Personal blog - and temporary home page until new website is finished - of writer, editor and graphic artist Christopher Mills


Showing posts with label Mars. Show all posts
Showing posts with label Mars. Show all posts

Wednesday, November 04, 2015

Wednesday Covers: Gullivar Jones On The Loose!

At one point in the 1970s, Marvel Comics, unable to secure the comic book rights to Edgar Rice Burroughs' "John Carter of Mars" stories (which were being published at rival DC), began adapting author Edwin Lester Arnold's 1905 sci-fi novel, Lieut. Gullivar Jones: His Vacation, in the pages of Creatures On The Loose!

Arnold's novel was a precursor to Burroughs' interplanetary fantasies, with a number of story similarities to the first few John Carter adventures. Marvel drafted their top cover artist, the legendary Gil Kane, to play up those similarities, leading to a pretty amazing run of swashbuckling, action-packed cover illustrations.Here are a few of them:

Wednesday, September 04, 2013

Wednesday Cover: Man O' Mars Redux

A couple weeks ago, I chose as my "Wednesday Cover" the 1953 Fiction House sci-fi one-shot, Man O' Mars. Well, that comic, featuring the heroic John Hunter of the Marsmen, has been reprinted a couple of times, including this edition from a shady outfit known as I.W. Publishing in 1958. The Grand Comics Database tentatively credits the art to Sid Check.

Whoever actually drew it, it's a terrific pulp space opera tableau, with all the elements - flying saucers, bubble helmets, rayguns, etc. - that make the genre such a personal favorite.

Wednesday, July 10, 2013

Adventures On Other Worlds

My birthday was earlier this week, and I was fortunate to receive a little cash as gifts from various family members. As I usually do around my birthday & Christmas time, I decided to pick up a few graphic novels. This year, my focus was almost entirely on the interplanetary adventure genre.

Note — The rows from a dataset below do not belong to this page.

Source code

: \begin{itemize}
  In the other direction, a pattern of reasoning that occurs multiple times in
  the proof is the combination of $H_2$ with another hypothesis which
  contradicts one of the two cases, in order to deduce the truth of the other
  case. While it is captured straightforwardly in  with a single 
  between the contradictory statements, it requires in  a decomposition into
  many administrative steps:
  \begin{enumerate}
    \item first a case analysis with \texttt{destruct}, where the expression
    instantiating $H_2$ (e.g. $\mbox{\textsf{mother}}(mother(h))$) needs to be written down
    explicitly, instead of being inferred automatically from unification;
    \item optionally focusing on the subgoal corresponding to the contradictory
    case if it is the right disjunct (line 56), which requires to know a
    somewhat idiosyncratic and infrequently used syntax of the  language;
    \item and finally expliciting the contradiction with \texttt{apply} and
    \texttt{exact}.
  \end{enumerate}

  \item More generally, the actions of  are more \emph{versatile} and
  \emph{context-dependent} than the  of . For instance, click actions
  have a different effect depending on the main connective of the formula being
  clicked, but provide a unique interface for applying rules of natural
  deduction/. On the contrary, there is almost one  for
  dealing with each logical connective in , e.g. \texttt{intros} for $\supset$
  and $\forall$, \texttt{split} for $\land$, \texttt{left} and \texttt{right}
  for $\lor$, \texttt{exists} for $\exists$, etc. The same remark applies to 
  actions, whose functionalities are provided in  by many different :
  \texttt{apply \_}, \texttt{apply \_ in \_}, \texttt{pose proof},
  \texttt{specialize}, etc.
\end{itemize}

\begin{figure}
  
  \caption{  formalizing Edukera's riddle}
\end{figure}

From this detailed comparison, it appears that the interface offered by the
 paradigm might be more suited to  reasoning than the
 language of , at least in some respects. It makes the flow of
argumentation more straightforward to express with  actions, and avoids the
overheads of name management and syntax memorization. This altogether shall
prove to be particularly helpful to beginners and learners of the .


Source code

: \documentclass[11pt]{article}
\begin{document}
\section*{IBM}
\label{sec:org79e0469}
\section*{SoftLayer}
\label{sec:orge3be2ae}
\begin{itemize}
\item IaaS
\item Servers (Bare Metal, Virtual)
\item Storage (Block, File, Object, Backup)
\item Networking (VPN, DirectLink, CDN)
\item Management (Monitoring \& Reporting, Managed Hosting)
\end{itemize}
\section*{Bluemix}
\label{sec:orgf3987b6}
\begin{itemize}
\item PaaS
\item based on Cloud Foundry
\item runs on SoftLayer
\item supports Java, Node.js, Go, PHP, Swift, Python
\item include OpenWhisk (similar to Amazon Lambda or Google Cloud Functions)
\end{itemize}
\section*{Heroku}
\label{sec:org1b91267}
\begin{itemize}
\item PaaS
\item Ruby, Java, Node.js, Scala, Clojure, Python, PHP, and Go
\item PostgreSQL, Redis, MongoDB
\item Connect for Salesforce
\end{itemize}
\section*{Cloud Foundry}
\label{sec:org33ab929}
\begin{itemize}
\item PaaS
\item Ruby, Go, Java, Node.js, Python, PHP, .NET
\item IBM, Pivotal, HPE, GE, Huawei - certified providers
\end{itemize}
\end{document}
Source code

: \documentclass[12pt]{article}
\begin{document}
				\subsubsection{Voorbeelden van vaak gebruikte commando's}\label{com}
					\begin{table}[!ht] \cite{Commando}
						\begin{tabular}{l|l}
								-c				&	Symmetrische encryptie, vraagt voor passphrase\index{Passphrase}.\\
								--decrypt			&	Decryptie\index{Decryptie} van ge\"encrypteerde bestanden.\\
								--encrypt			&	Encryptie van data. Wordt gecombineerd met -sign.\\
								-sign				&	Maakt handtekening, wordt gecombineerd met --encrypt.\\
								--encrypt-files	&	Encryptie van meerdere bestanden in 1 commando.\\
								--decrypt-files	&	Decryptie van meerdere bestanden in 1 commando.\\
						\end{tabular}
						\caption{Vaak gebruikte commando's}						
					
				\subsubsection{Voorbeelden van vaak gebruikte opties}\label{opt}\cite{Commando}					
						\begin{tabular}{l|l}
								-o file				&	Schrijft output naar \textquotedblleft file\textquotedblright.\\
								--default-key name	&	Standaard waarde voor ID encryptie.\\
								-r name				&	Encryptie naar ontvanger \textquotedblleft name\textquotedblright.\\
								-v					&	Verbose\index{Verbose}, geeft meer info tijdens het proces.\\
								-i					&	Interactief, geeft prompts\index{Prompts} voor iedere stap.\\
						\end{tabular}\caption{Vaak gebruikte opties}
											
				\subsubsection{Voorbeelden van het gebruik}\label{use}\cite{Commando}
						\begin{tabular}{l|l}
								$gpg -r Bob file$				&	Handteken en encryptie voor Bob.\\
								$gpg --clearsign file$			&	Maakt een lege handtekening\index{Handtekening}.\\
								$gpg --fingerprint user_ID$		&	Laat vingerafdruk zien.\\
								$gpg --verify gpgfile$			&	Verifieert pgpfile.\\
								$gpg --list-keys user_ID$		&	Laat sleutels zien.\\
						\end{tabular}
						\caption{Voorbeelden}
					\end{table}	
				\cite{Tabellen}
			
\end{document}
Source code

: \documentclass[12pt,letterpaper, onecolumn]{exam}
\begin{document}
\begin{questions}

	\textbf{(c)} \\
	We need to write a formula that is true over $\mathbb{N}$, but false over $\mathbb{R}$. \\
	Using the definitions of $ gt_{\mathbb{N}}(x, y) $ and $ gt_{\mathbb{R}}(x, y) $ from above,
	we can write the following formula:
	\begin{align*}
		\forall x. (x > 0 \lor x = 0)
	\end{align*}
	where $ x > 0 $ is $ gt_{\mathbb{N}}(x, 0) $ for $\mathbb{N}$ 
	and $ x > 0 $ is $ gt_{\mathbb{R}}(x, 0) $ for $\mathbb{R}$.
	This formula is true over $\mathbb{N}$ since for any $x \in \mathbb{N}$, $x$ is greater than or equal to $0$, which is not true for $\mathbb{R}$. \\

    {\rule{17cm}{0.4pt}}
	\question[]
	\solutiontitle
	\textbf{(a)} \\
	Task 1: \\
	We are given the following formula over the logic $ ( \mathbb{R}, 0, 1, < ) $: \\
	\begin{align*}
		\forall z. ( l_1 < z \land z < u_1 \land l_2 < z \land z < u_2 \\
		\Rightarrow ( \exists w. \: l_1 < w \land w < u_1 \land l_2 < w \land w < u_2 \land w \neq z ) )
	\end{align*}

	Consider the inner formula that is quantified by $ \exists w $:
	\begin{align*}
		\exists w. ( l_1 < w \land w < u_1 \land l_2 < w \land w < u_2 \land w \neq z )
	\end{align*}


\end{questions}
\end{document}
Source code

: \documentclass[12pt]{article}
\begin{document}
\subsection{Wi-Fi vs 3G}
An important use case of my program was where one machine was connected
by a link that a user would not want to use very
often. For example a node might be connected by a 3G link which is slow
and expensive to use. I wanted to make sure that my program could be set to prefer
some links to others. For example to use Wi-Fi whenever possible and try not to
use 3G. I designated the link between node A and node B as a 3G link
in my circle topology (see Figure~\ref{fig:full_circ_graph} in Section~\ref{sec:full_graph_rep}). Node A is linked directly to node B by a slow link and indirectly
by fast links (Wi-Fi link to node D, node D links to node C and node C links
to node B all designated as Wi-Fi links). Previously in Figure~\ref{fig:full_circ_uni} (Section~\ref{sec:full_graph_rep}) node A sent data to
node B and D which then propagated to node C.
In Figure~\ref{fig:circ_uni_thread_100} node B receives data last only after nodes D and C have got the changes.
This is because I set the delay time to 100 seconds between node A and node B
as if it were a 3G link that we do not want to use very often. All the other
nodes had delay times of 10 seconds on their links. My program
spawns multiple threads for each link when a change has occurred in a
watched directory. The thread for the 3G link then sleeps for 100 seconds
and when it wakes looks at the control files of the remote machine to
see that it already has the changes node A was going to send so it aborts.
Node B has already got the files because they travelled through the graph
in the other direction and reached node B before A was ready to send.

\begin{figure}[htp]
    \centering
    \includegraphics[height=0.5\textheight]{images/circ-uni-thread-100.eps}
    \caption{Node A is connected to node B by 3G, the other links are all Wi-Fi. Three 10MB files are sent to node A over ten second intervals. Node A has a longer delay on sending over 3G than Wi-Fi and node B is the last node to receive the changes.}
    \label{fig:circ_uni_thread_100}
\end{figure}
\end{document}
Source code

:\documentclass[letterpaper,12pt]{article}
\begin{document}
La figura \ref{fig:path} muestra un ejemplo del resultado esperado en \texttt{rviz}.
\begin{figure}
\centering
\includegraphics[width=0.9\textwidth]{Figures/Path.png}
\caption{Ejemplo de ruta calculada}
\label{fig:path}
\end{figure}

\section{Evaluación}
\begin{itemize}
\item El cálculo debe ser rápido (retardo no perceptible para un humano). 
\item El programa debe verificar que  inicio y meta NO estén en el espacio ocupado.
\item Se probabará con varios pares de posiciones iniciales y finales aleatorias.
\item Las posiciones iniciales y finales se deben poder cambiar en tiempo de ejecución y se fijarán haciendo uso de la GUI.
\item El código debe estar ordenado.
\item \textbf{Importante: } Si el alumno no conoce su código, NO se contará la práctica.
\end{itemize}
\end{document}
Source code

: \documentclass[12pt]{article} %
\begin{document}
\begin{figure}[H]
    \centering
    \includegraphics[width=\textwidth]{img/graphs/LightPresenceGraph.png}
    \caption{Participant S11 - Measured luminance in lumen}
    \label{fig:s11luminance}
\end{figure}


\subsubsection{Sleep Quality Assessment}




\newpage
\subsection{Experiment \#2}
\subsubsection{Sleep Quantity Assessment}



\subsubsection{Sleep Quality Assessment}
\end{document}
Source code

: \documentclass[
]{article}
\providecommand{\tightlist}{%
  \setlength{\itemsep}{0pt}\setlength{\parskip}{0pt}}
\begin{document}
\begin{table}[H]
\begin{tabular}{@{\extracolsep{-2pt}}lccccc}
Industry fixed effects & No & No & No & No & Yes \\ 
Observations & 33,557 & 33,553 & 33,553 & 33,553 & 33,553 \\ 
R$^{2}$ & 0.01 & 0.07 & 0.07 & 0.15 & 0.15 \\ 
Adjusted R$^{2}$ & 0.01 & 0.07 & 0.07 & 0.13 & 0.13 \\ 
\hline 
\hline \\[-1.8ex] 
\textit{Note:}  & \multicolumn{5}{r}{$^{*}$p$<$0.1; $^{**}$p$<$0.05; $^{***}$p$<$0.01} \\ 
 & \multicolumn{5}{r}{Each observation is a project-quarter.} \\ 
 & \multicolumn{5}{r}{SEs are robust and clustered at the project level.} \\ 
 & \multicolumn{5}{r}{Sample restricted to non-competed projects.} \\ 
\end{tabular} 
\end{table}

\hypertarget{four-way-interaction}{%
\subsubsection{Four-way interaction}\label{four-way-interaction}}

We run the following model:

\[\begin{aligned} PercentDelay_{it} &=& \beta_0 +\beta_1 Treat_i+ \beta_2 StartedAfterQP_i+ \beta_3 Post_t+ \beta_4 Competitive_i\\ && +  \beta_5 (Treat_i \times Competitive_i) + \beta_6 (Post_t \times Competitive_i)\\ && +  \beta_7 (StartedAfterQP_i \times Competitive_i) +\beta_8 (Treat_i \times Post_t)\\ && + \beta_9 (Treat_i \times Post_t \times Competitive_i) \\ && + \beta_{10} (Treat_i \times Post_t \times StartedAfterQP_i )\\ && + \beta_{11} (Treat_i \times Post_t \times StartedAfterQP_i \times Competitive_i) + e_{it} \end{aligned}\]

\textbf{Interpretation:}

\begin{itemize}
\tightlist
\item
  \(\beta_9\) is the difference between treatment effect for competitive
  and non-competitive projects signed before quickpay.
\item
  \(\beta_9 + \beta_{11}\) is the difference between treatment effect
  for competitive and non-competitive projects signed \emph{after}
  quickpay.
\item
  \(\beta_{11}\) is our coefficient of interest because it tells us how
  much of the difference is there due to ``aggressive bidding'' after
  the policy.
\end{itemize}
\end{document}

I ordered two John Carter Of Mars comics collections from Dark Horse Comics. The first of these, Weird Worlds, collects all of the Carter stories published by DC Comics in the early 1970s, while the other volume presents nearly the entire run of Marvel Comics' series from the latter half of that decade. The Marvel John Carter, Warlord Of Mars book was one of my favorite comic book series of all time (along with their Star Wars series of the same vintage), and I've long wanted a square-bound collection of those Barsoomian chronicles for my bookshelf.

The other two trade paperbacks I sprung for were from Dynamite Comics, a company that I've had mixed feelings about in the past. Exploiting the public domain status of Burroughs' early novels, they've been publishing their own Carter comics for the past few years. I've never read any of their Mars books, but I took a chance on Warriors Of Mars because I was intrigued by the premise. In this book they've dusted off Edwin Arnold's Gullivar Jones (protagonist of Lieut. Gullivar Jones: His Vacation, a Martian adventure novel published more than a decade before Edgar Rice Burroughs' A Princess Of Mars), and introduced him to John Carter's milieu. Scholars have long noted the similarites between Arnold's novel and Burroughs' subsequent Martian tales, so I'm intrigued by the idea of seeing the two works/characters combined.

I also picked up the collection of their Flash Gordon: Zeitgeist miniseries, because I've read that the Alex Ross-plotted tale incorporates a lot of story elements from the 1980 Flash Gordon movie and the 1979 Filmation animated television feature. I happen to like both of those versions, and I know that Ross is a huge Flash fan, so I'm curious to see how that series turned out.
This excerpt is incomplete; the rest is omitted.